Return all lines from the entries below in which the word "standard" is present.

━━ Records for this task ━━

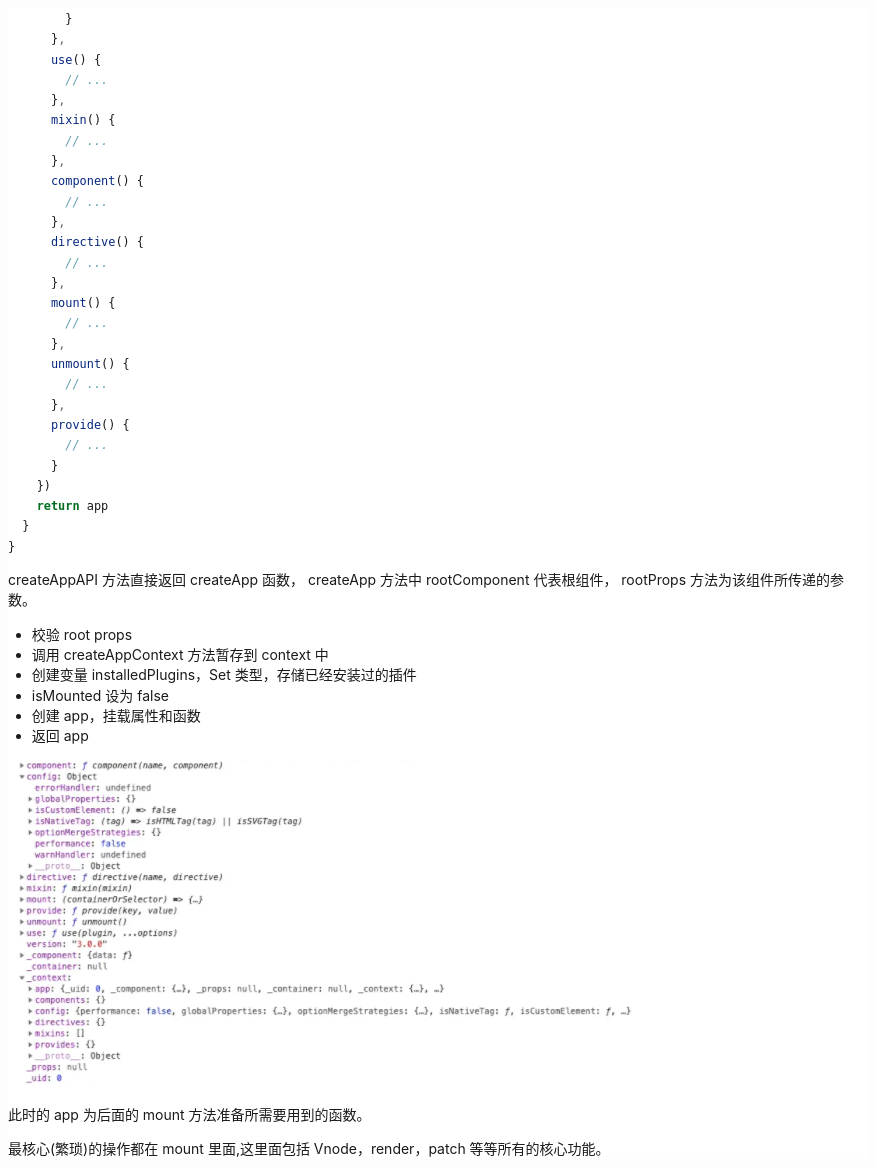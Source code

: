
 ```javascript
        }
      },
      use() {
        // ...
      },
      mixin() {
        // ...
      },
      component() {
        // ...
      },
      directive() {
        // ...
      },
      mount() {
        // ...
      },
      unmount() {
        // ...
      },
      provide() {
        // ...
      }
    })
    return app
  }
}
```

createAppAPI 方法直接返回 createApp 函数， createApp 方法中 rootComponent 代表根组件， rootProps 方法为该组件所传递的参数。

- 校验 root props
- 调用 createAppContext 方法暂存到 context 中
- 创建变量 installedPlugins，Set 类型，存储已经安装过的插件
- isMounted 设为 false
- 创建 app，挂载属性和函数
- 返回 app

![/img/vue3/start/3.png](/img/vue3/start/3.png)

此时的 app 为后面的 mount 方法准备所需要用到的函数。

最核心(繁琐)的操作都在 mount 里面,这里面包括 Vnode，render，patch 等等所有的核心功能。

━━━
━━ Records for this task ━━

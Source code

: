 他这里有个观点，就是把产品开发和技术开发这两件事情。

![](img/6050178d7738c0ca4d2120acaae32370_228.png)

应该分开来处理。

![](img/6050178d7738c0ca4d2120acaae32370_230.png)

━━━
━━ Records for this task ━━

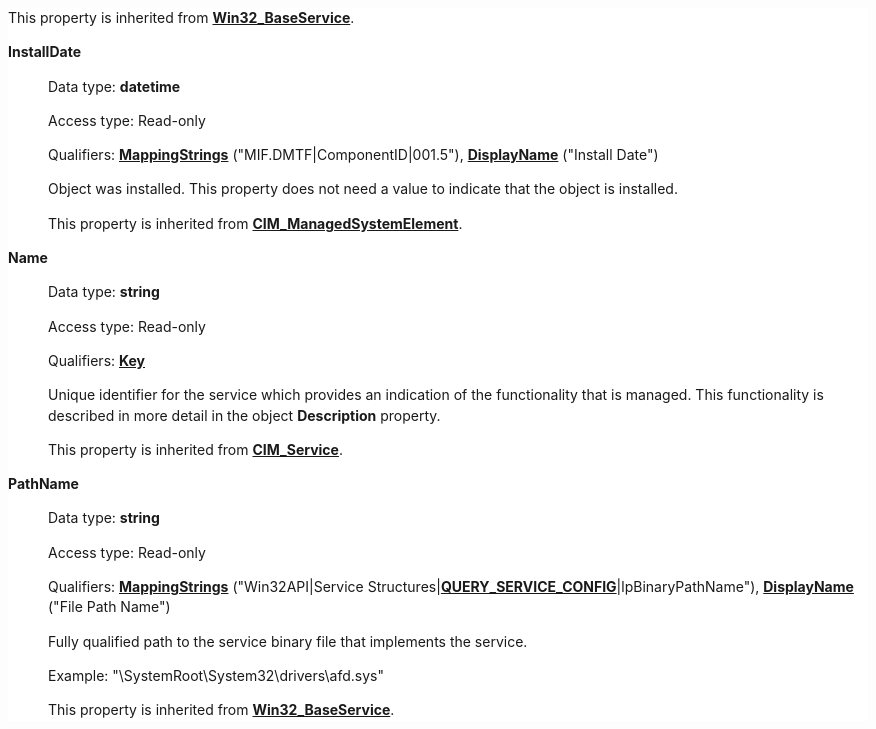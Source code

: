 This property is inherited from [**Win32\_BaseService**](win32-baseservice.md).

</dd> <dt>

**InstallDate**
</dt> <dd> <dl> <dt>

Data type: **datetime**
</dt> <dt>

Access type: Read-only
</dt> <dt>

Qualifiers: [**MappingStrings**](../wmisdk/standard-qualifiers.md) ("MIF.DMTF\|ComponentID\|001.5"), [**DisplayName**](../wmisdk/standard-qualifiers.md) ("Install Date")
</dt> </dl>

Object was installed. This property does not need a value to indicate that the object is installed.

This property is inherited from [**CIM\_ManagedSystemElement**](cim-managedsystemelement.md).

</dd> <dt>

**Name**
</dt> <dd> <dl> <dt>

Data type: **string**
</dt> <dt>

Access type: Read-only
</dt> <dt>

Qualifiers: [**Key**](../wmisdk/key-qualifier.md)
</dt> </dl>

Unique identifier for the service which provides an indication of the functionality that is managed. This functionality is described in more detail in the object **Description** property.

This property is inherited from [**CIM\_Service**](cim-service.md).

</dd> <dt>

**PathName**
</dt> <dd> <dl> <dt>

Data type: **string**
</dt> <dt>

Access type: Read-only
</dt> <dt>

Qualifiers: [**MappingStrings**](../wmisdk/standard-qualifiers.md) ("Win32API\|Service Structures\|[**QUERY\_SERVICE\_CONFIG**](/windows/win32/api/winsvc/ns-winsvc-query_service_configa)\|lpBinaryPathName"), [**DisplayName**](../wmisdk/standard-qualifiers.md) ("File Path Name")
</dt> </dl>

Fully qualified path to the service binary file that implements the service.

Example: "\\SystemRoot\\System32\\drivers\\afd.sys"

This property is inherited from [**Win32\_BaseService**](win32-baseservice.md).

━━━

Response to the exercise:
Qualifiers: [**MappingStrings**](../wmisdk/standard-qualifiers.md) ("MIF.DMTF\|ComponentID\|001.5"), [**DisplayName**](../wmisdk/standard-qualifiers.md) ("Install Date")
Qualifiers: [**MappingStrings**](../wmisdk/standard-qualifiers.md) ("Win32API\|Service Structures\|[**QUERY\_SERVICE\_CONFIG**](/windows/win32/api/winsvc/ns-winsvc-query_service_configa)\|lpBinaryPathName"), [**DisplayName**](../wmisdk/standard-qualifiers.md) ("File Path Name")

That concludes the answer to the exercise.